London Film Festival Interview with Cemetery of Splendour director Apichatpong Weerasethakul
We talk to the controversial director about why Thailand doesn't feel safe for him any more, and how dreams are a symbol for him of his nation's powerlessness.
Apichatpong Weerasethakul may be Thailand's best known – and most controversial – director. A champion of queer cinema, he's repeatedly come under fire from the government for his transgressive symbolism, resisting against the propaganda of Thailand's film system, under the country's many coups d'état and pro-military juntas.
Yet despite all this controversy on paper, Weerasethakul's films are incredibly gentle. Mesmeric landscapes play host to soft-spoken, spiritual characters – it seems surprising that his films have caused such a stir, so therapeutic is the experience of watching them.
Meeting Weerasethakul (affectionately called 'Joe' by his Western fans) in a deserted screen at the Regent Street Cinema, it feels like the setting for one of his movies; the crumbling, lime-green seats seem well suited to his modest yet beguiling aesthetics. Joe himself seems like his art: mild-mannered, sensitive, exuding quiet intelligence. It's not hard to see how he could have made such poignant, thought-provoking films – but what is striking is the conservative climate in which he's been making them.
His latest, Cemetery of Splendour, is set in a hospital in Weerasethakul's own home province. It tells of a group of soldiers who, returning from combat, are struck by a peculiar sleeping sickness from which they erratically wake.
Military references like this are common in Weerasethakul's films: the presence of soldiers in Cemetery is reminiscent of his films Tropical Malady and Syndromes and a Century. “I think I'm quite fascinated by uniform" he says, "and a soldier especially as a symbol of power." But in Cemetery, he says, "the power has been hidden: they're just sleeping. It's hard to know whether the soldier is – not useless but powerless – or whether they are actually controlling the film."
The implication is that some hidden force-field surrounds these unconscious soldiers, emitting from them an energy that fuels something mysterious, magical, historic. Joe's films are rife with mysticism and symbolism, subtly drawn references to the government's heavy yet invisible hand restricting artists' creativity. “Thailand has always been a military state. We never had a real democracy. So the presence of the soldiers [in Cemetery] signifies this feeling of them being both present and not: they’re just sleeping, but we have to take care of them.”
His main drive in his films, though they're buried in such dreamy, magical landscapes, has always been to reflect the true atmosphere of his home country: a realism about his own political climate. But for an artist like himself, modern Thailand is a difficult place in which to be creative. "I feel quite suffocated...it’s getting hard, because for me work and life are the same, they’re a reflection of each other.”

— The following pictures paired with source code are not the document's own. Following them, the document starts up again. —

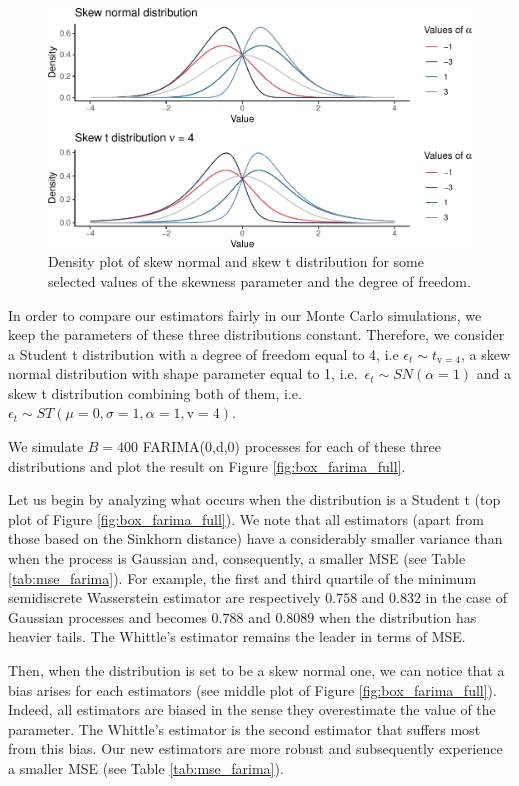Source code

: \documentclass[
  11pt,
]{article}
\begin{document}
\begin{figure}

{\centering \includegraphics[width=0.65\linewidth]{Master_thesis_V4_files/figure-latex/skewt_density-1} 

}

\caption{Density plot of skew normal and skew t distribution for some selected values of the skewness parameter and the degree of freedom.}\label{fig:skewt_density}
\end{figure}

In order to compare our estimators fairly in our Monte Carlo
simulations, we keep the parameters of these three distributions
constant. Therefore, we consider a Student t distribution with a degree
of freedom equal to 4, i.e \(\epsilon_t \sim t_{\mathrm{v} =4}\), a skew
normal distribution with shape parameter equal to 1,
i.e.~\(\epsilon_t \sim SN(\alpha = 1)\) and a skew t distribution
combining both of them,
i.e.~\(\epsilon_t \sim S T(\mu = 0, \sigma = 1, \alpha = 1, \mathrm{v} = 4)\).

We simulate \(B = 400\) FARIMA(0,d,0) processes for each of these three
distributions and plot the result on Figure \ref{fig:box_farima_full}.

Let us begin by analyzing what occurs when the distribution is a Student
t (top plot of Figure \ref{fig:box_farima_full}). We note that all
estimators (apart from those based on the Sinkhorn distance) have a
considerably smaller variance than when the process is Gaussian and,
consequently, a smaller MSE (see Table \ref{tab:mse_farima}). For
example, the first and third quartile of the minimum semidiscrete
Wasserstein estimator are respectively \(0.758\) and \(0.832\) in the
case of Gaussian processes and becomes \(0.788\) and \(0.8089\) when the
distribution has heavier tails. The Whittle's estimator remains the
leader in terms of MSE.

Then, when the distribution is set to be a skew normal one, we can
notice that a bias arises for each estimators (see middle plot of Figure
\ref{fig:box_farima_full}). Indeed, all estimators are biased in the
sense they overestimate the value of the parameter. The Whittle's
estimator is the second estimator that suffers most from this bias. Our
new estimators are more robust and subsequently experience a smaller MSE
(see Table \ref{tab:mse_farima}).
\end{document}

If anything, says Joe, pro-government pressure is only increasing, to the extent that he doesn't feel safe in Thailand any longer. "People have been called into the barracks, for what they [the military junta] term “Attitude Adjustment” – which says that you cannot express your political voice, otherwise they will confiscate your assets, confiscate everything. So it’s a threat. And not only you, but also your loved ones, your family could be threatened."
Thailand, says Weerasethakul, has run its course for him as a filmmaker. "With the political situation getting worse and worse, I feared this would be the last film that I could express something like this. Shooting in my home town almost felt like a farewell letter to filmmaking: it has become very personal."
"People don't really know: you think of Thailand as a sunny tourist place; you can’t feel it if you visit – even for a month – as a tourist. The intention [in Cemetery] was to channel the feeling of living in that climate, not only politically, but the confusion, and this kind of sadness of realising that you don’t have a voice. That’s why there’s no next film.”
Gentle and alluring even at their most explicit, Weerasethakul's films are essential watching for cinephiles: proof of the transgressive power of even the most mundane of images. Yet this isn't the last we'll see of Weerasethakul's beguiling films: his next stop, he says, is South America. Watch this space.